Wednesday, 10 January 2018

ISO Undetected During VDP 6.1.6 Upgrade

With the release of VDP 6.1.6 comes more issues with upgrade, specially the main one; ISO is not detected in the vdp-configure page. You might see something like:

To upgrade your VDP appliance, please connect a valid upgrade ISO image to the appliance. 

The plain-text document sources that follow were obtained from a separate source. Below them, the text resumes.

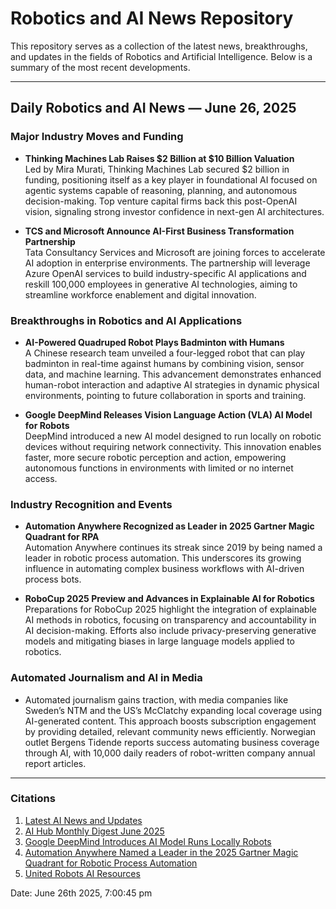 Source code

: # Robotics and AI News Repository

This repository serves as a collection of the latest news, breakthroughs, and updates in the fields of Robotics and Artificial Intelligence. Below is a summary of the most recent developments.

---

## Daily Robotics and AI News — June 26, 2025

### Major Industry Moves and Funding

- **Thinking Machines Lab Raises $2 Billion at $10 Billion Valuation**  
Led by Mira Murati, Thinking Machines Lab secured $2 billion in funding, positioning itself as a key player in foundational AI focused on agentic systems capable of reasoning, planning, and autonomous decision-making. Top venture capital firms back this post-OpenAI vision, signaling strong investor confidence in next-gen AI architectures.

- **TCS and Microsoft Announce AI-First Business Transformation Partnership**  
Tata Consultancy Services and Microsoft are joining forces to accelerate AI adoption in enterprise environments. The partnership will leverage Azure OpenAI services to build industry-specific AI applications and reskill 100,000 employees in generative AI technologies, aiming to streamline workforce enablement and digital innovation.

### Breakthroughs in Robotics and AI Applications

- **AI-Powered Quadruped Robot Plays Badminton with Humans**  
A Chinese research team unveiled a four-legged robot that can play badminton in real-time against humans by combining vision, sensor data, and machine learning. This advancement demonstrates enhanced human-robot interaction and adaptive AI strategies in dynamic physical environments, pointing to future collaboration in sports and training.

- **Google DeepMind Releases Vision Language Action (VLA) AI Model for Robots**  
DeepMind introduced a new AI model designed to run locally on robotic devices without requiring network connectivity. This innovation enables faster, more secure robotic perception and action, empowering autonomous functions in environments with limited or no internet access.

### Industry Recognition and Events

- **Automation Anywhere Recognized as Leader in 2025 Gartner Magic Quadrant for RPA**  
Automation Anywhere continues its streak since 2019 by being named a leader in robotic process automation. This underscores its growing influence in automating complex business workflows with AI-driven process bots.

- **RoboCup 2025 Preview and Advances in Explainable AI for Robotics**  
Preparations for RoboCup 2025 highlight the integration of explainable AI methods in robotics, focusing on transparency and accountability in AI decision-making. Efforts also include privacy-preserving generative models and mitigating biases in large language models applied to robotics.

### Automated Journalism and AI in Media

- Automated journalism gains traction, with media companies like Sweden’s NTM and the US’s McClatchy expanding local coverage using AI-generated content. This approach boosts subscription engagement by providing detailed, relevant community news efficiently. Norwegian outlet Bergens Tidende reports success automating business coverage through AI, with 10,000 daily readers of robot-written company annual report articles.

---

### Citations
1. [Latest AI News and Updates](https://www.crescendo.ai/news/latest-ai-news-and-updates)
2. [AI Hub Monthly Digest June 2025](https://aihub.org/2025/06/26/aihub-monthly-digest-june-2025-gearing-up-for-robocup-2025-privacy-preserving-models-and-mitigating-biases-in-llms/)
3. [Google DeepMind Introduces AI Model Runs Locally Robots](https://www.pymnts.com/news/artificial-intelligence/2025/google-deepmind-introduces-ai-model-runs-locally-robots/)
4. [Automation Anywhere Named a Leader in the 2025 Gartner Magic Quadrant for Robotic Process Automation](https://www.prnewswire.com/news-releases/automation-anywhere-named-a-leader-in-the-2025-gartner-magic-quadrant-for-robotic-process-automation-302492345.html)
5. [United Robots AI Resources](https://www.unitedrobots.ai/resources)

Date: June 26th 2025, 7:00:45 pm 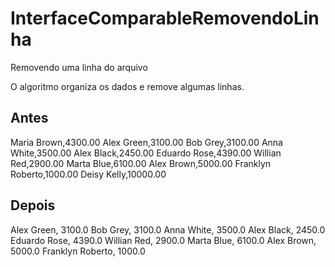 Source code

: # InterfaceComparableRemovendoLinha
Removendo uma linha do arquivo

O algoritmo organiza os dados e remove algumas linhas.

## Antes
Maria Brown,4300.00
Alex Green,3100.00
Bob Grey,3100.00
Anna White,3500.00
Alex Black,2450.00
Eduardo Rose,4390.00
Willian Red,2900.00
Marta Blue,6100.00
Alex Brown,5000.00
Franklyn Roberto,1000.00
Deisy Kelly,10000.00



## Depois
Alex Green, 3100.0
Bob Grey, 3100.0
Anna White, 3500.0
Alex Black, 2450.0
Eduardo Rose, 4390.0
Willian Red, 2900.0
Marta Blue, 6100.0
Alex Brown, 5000.0
Franklyn Roberto, 1000.0
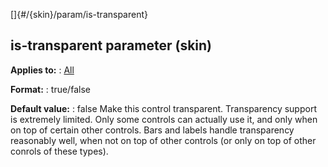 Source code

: []{#/{skin}/param/is-transparent}
  ## is-transparent parameter (skin)
  **Applies to:**
  :   [All](ref/%7Bskin%7D/control)
  <!-- -->
  **Format:**
  :   true/false
  <!-- -->
  **Default value:**
  :   false
  Make this control transparent.
  Transparency support is extremely limited. Only some controls can
  actually use it, and only when on top of certain other controls.
  Bars and labels handle transparency reasonably well, when not on top of
  other controls (or only on top of other conrols of these types). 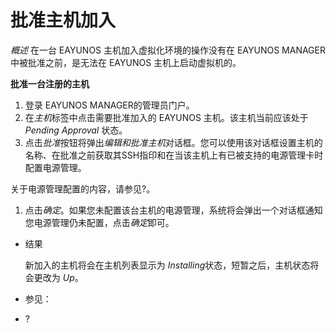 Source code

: # 批准主机加入

*概述*
在一台 EAYUNOS 主机加入虚拟化环境的操作没有在 EAYUNOS
MANAGER中被批准之前，是无法在 EAYUNOS 主机上启动虚拟机的。

**批准一台注册的主机**


1. 登录 EAYUNOS MANAGER的管理员门户。
1. 在*主机*标签中点击需要批准加入的 EAYUNOS 主机。该主机当前应该处于 *Pending Approval* 状态。
1. 点击*批准*按钮将弹出*编辑和批准主机*对话框。您可以使用该对话框设置主机的名称、在批准之前获取其SSH指印和在当该主机上有已被支持的电源管理卡时配置电源管理。

  关于电源管理配置的内容，请参见?。

1. 点击*确定*。如果您未配置该台主机的电源管理，系统将会弹出一个对话框通知您电源管理仍未配置，点击*确定*即可。

* 结果

  新加入的主机将会在主机列表显示为 *Installing*状态，短暂之后，主机状态将会更改为 *Up*。

* 参见：

-   ?
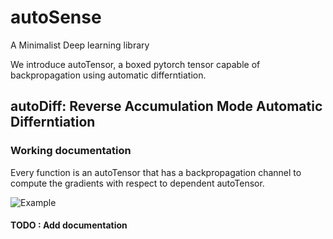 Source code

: # autoSense

A Minimalist Deep learning library

We introduce autoTensor, a boxed pytorch tensor capable of backpropagation using automatic differntiation.

## autoDiff: Reverse Accumulation Mode Automatic Differntiation


### Working documentation

Every function is an autoTensor that has a backpropagation channel to compute the gradients with respect to dependent autoTensor.

![Example](https://github.com/jay1999ke/autodiff/raw/master/autodiff.jpeg)


#### TODO : Add documentation


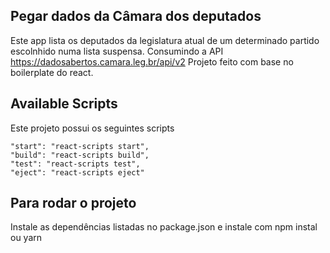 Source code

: ## Pegar dados da Câmara dos deputados

Este app lista os deputados da legislatura atual de um determinado partido escolnhido numa lista suspensa.
Consumindo a API https://dadosabertos.camara.leg.br/api/v2 
Projeto feito com base no boilerplate do react.


## Available Scripts
Este projeto possui os seguintes scripts

    "start": "react-scripts start",
    "build": "react-scripts build",
    "test": "react-scripts test",
    "eject": "react-scripts eject"

## Para rodar o projeto
Instale as dependências listadas no package.json e instale com npm instal ou yarn    
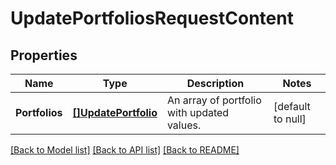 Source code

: # UpdatePortfoliosRequestContent

## Properties
Name | Type | Description | Notes
------------ | ------------- | ------------- | -------------
**Portfolios** | [**[]UpdatePortfolio**](UpdatePortfolio.md) | An array of portfolio with updated values. | [default to null]

[[Back to Model list]](../README.md#documentation-for-models) [[Back to API list]](../README.md#documentation-for-api-endpoints) [[Back to README]](../README.md)

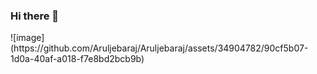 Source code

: ### Hi there 👋

<!--
**Aruljebaraj/Aruljebaraj** is a ✨ _special_ ✨ repository because its `README.md` (this file) appears on your GitHub profile.

Here are some ideas to get you started:

👨🏾‍💻 Flutter Developer             
❤️ I love to travel and code.
⚡ The more I learn, the more I realize how much I don't know
-->![image](https://github.com/Aruljebaraj/Aruljebaraj/assets/34904782/90cf5b07-1d0a-40af-a018-f7e8bd2bcb9b)

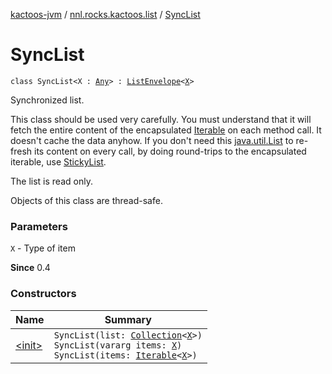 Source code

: [kactoos-jvm](../../index.md) / [nnl.rocks.kactoos.list](../index.md) / [SyncList](./index.md)

# SyncList

`class SyncList<X : `[`Any`](https://kotlinlang.org/api/latest/jvm/stdlib/kotlin/-any/index.html)`> : `[`ListEnvelope`](../-list-envelope/index.md)`<`[`X`](index.md#X)`>`

Synchronized list.

This class should be used very carefully. You must understand that
it will fetch the entire content of the encapsulated [Iterable](https://kotlinlang.org/api/latest/jvm/stdlib/kotlin.collections/-iterable/index.html) on each
method call. It doesn't cache the data anyhow. If you don't
need this [java.util.List](http://docs.oracle.com/javase/8/docs/api/java/util/List.html) to re-fresh
its content on every call, by doing round-trips to
the encapsulated iterable, use [StickyList](../-sticky-list/index.md).

The list is read only.

Objects of this class are thread-safe.

### Parameters

`X` - Type of item

**Since**
0.4

### Constructors

| Name | Summary |
|---|---|
| [&lt;init&gt;](-init-.md) | `SyncList(list: `[`Collection`](https://kotlinlang.org/api/latest/jvm/stdlib/kotlin.collections/-collection/index.html)`<`[`X`](index.md#X)`>)`<br>`SyncList(vararg items: `[`X`](index.md#X)`)`<br>`SyncList(items: `[`Iterable`](https://kotlinlang.org/api/latest/jvm/stdlib/kotlin.collections/-iterable/index.html)`<`[`X`](index.md#X)`>)` |

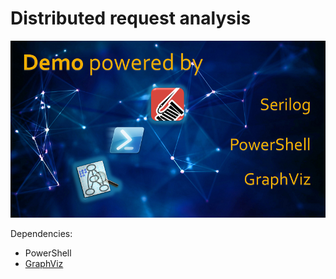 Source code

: # Distributed request analysis

![PowerGraphNet banner](../../Images/PowerGraphNet.png)

Dependencies:

- PowerShell
- [GraphViz](http://www.graphviz.org) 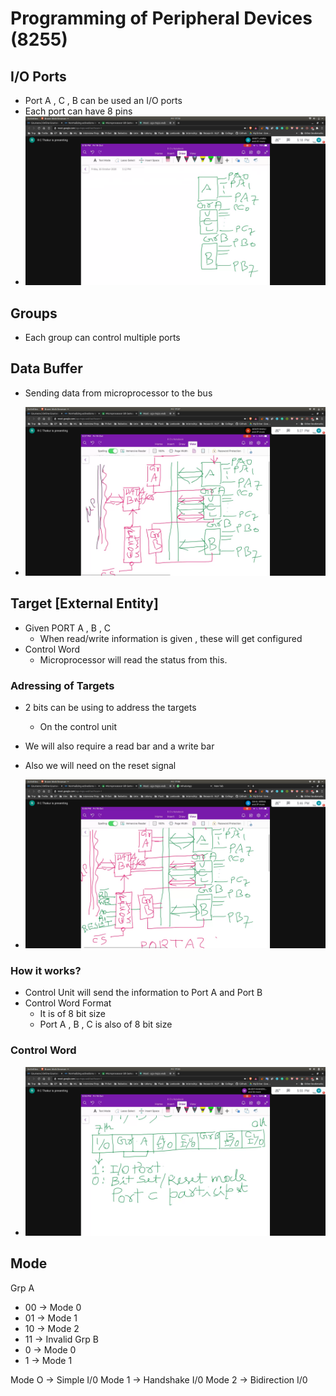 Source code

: # Programming of Peripheral Devices (8255)

## I/O Ports
- Port A , C , B can be used an I/O ports
- Each port can have 8 pins
- ![ports](ports.jpg)

## Groups
- Each group can control multiple ports

## Data Buffer
- Sending data from microprocessor to the bus



- ![internal-architechture](internal-architechture.jpg)

## Target [External Entity]
- Given PORT A , B , C
  - When read/write information is given , these will get configured
- Control Word
  - Microprocessor will read the status from this.

### Adressing of Targets
- 2 bits can be using to address the targets
  - On the control unit

- We will also require a read bar and a write bar
- Also we will need on the reset signal
- ![cu](cu.jpg)

### How it works?
- Control Unit will send the information to Port A and Port B
- Control Word Format
  - It is of 8 bit size
  - Port A , B , C is also of 8 bit size
### Control Word 
- ![cw](cw.jpg)

## Mode
Grp A
- 00 -> Mode 0
- 01 -> Mode 1
- 10 -> Mode 2
- 11 -> Invalid
Grp B
- 0 -> Mode 0
- 1 -> Mode 1

Mode O -> Simple I/0 
Mode 1 -> Handshake I/0 
Mode 2 -> Bidirection I/0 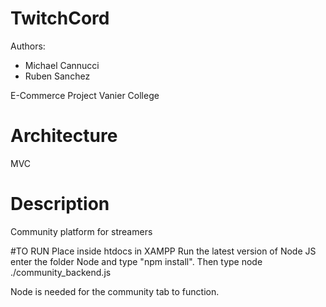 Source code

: 
# TwitchCord
Authors:
* Michael Cannucci
* Ruben Sanchez

E-Commerce Project 
Vanier College

# Architecture
MVC

# Description
Community platform for streamers


#TO RUN
Place inside htdocs in XAMPP
Run the latest version of Node JS enter the folder
Node and type "npm install". Then type node ./community_backend.js


Node is needed for the community tab to function.
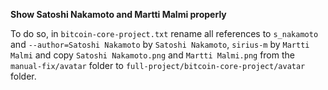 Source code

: **Show Satoshi Nakamoto and Martti Malmi properly**

To do so, in `bitcoin-core-project.txt` rename all references to `s_nakamoto` and `--author=Satoshi Nakamoto` by `Satoshi Nakamoto`, `sirius-m` by `Martti Malmi` and copy `Satoshi Nakamoto.png` and `Martti Malmi.png` from the `manual-fix/avatar` folder to `full-project/bitcoin-core-project/avatar` folder.
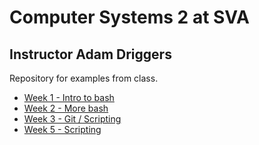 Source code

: # Computer Systems 2 at SVA
## Instructor Adam Driggers

Repository for examples from class.
- [Week 1 - Intro to bash](W1_intro_bash/)
- [Week 2 - More bash](W2_more_bash/)
- [Week 3 - Git / Scripting](W3_git_scripts/)
- [Week 5 - Scripting](scripting/)
<!--- - Week 4 - No Class, Renderfarm Workshop --->
<!--- - [Week 5 - Scripting](W5_scripts_servers) --->
<!--- - [Week 6 and 7 - Scripting + servers](W6+W7_servers/) --->

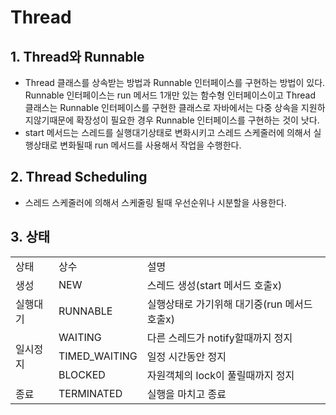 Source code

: # Thread
## 1. Thread와 Runnable 
* Thread 클래스를 상속받는 방법과 Runnable 인터페이스를 구현하는 방법이 있다.
Runnable 인터페이스는 run 메서드 1개만 있는 함수형 인터페이스이고 
Thread 클래스는 Runnable 인터페이스를 구현한 클래스로 자바에서는
다중 상속을 지원하지않기때문에 확장성이 필요한 경우 Runnable 인터페이스를 구현하는 것이 낫다.
* start 메서드는 스레드를 실행대기상태로 변화시키고 스레드 스케줄러에 의해서 실행상태로 
변화될때 run 메서드를 사용해서 작업을 수행한다.

## 2. Thread Scheduling
* 스레드 스케줄러에 의해서 스케줄링 될때 우선순위나 시분할을 사용한다.

## 3. 상태

<table>
    <tr>
        <td>상태</td><td>상수</td><td>설명</td>
    </tr>
    <tr>
        <td>생성</td><td>NEW</td>
        <td>스레드 생성(start 메서드 호출x)</td>
    </tr>
    <tr>
        <td>실행대기</td><td>RUNNABLE</td>
        <td>실행상태로 가기위해 대기중(run 메서드 호출x)</td>
    </tr>
    <tr>
        <td rowspan="3">일시정지</td><td>WAITING</td>
        <td>다른 스레드가 notify할때까지 정지</td>
    </tr>
    <tr>
        <td>TIMED_WAITING</td>
        <td>일정 시간동안 정지</td>
    </tr>
    <tr>
        <td>BLOCKED</td>
        <td>자원객체의 lock이 풀릴때까지 정지</td>
    </tr>
    <tr>
        <td>종료</td><td>TERMINATED</td>
        <td>실행을 마치고 종료</td>
    </tr>
</table>
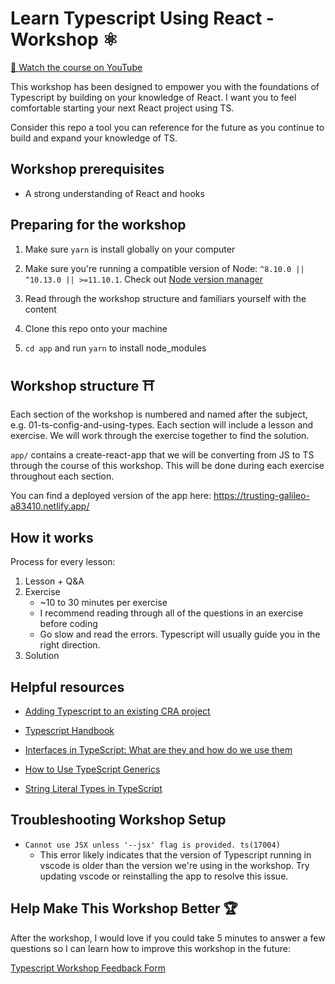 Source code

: # Learn Typescript Using React - Workshop ⚛️

[🔗 Watch the course on YouTube](https://www.youtube.com/watch?v=r6NWTfz_M3s&list=PLvDYjZroj6JK695pQ4b5158sZnDDLEyZ_)

This workshop has been designed to empower you with the foundations of Typescript by building on your knowledge of React. I want you to feel comfortable starting your next React project using TS.

Consider this repo a tool you can reference for the future as you continue to build and expand your knowledge of TS.

## Workshop prerequisites

-   A strong understanding of React and hooks

## Preparing for the workshop

1. Make sure `yarn` is install globally on your computer

2. Make sure you're running a compatible version of Node: `^8.10.0 || ^10.13.0 || >=11.10.1`. Check out [Node version manager](https://github.com/nvm-sh/nvm)

3. Read through the workshop structure and familiars yourself with the content

4. Clone this repo onto your machine

5. `cd app` and run `yarn` to install node_modules

## Workshop structure ⛩

Each section of the workshop is numbered and named after the subject, e.g. 01-ts-config-and-using-types. Each section will include a lesson and exercise. We will work through the exercise together to find the solution.

`app/` contains a create-react-app that we will be converting from JS to TS through the course of this workshop. This will be done during each exercise throughout each section.

You can find a deployed version of the app here: https://trusting-galileo-a83410.netlify.app/

## How it works

Process for every lesson:

1. Lesson + Q&A
2. Exercise
    - ~10 to 30 minutes per exercise
    - I recommend reading through all of the questions in an exercise before coding
    - Go slow and read the errors. Typescript will usually guide you in the right direction.
3. Solution

## Helpful resources

-   [Adding Typescript to an existing CRA project](https://create-react-app.dev/docs/adding-typescript)

-   [Typescript Handbook](https://www.typescriptlang.org/docs/handbook/basic-types.html)

-   [Interfaces in TypeScript: What are they and how do we use them](https://blog.logrocket.com/interfaces-in-typescript-what-are-they-and-how-do-we-use-them-befbc69b38b3/)

-   [How to Use TypeScript Generics](https://itnext.io/how-to-use-typescript-generics-6c0c09e049c3)

-   [String Literal Types in TypeScript](https://mariusschulz.com/blog/string-literal-types-in-typescript)

## Troubleshooting Workshop Setup

-   `Cannot use JSX unless '--jsx' flag is provided. ts(17004)`
    -   This error likely indicates that the version of Typescript running in vscode is older than the version we're using in the workshop. Try updating vscode or reinstalling the app to resolve this issue.

## Help Make This Workshop Better 🏆

After the workshop, I would love if you could take 5 minutes to answer a few questions so I can learn how to improve this workshop in the future:

[Typescript Workshop Feedback Form](https://forms.gle/kNuP8dwPfW2R5BKF6)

On the command line, you will see the ISO is already mounted:

root@Jimbo:~/#: df -h
Filesystem      Size  Used Avail Use% Mounted on
/dev/sda2        32G  5.9G   25G  20% /
udev            1.9G  148K  1.9G   1% /dev
tmpfs           1.9G     0  1.9G   0% /dev/shm
/dev/sda1       128M   37M   85M  31% /boot
/dev/sda7       1.5G  158M  1.3G  12% /var
/dev/sda9       138G  5.1G  126G   4% /space
/dev/sdd1       256G  208M  256G   1% /data02
/dev/sdc1       256G  208M  256G   1% /data03
/dev/sdb1       256G  4.3G  252G   2% /data01
/dev/sr0        4.1G  4.1G     0 100% /mnt/auto/cdrom

If it is not, use the below command to mount:
# mount /dev/sr0 /mnt/auto/cdrom

If it still does not help, then proceed further.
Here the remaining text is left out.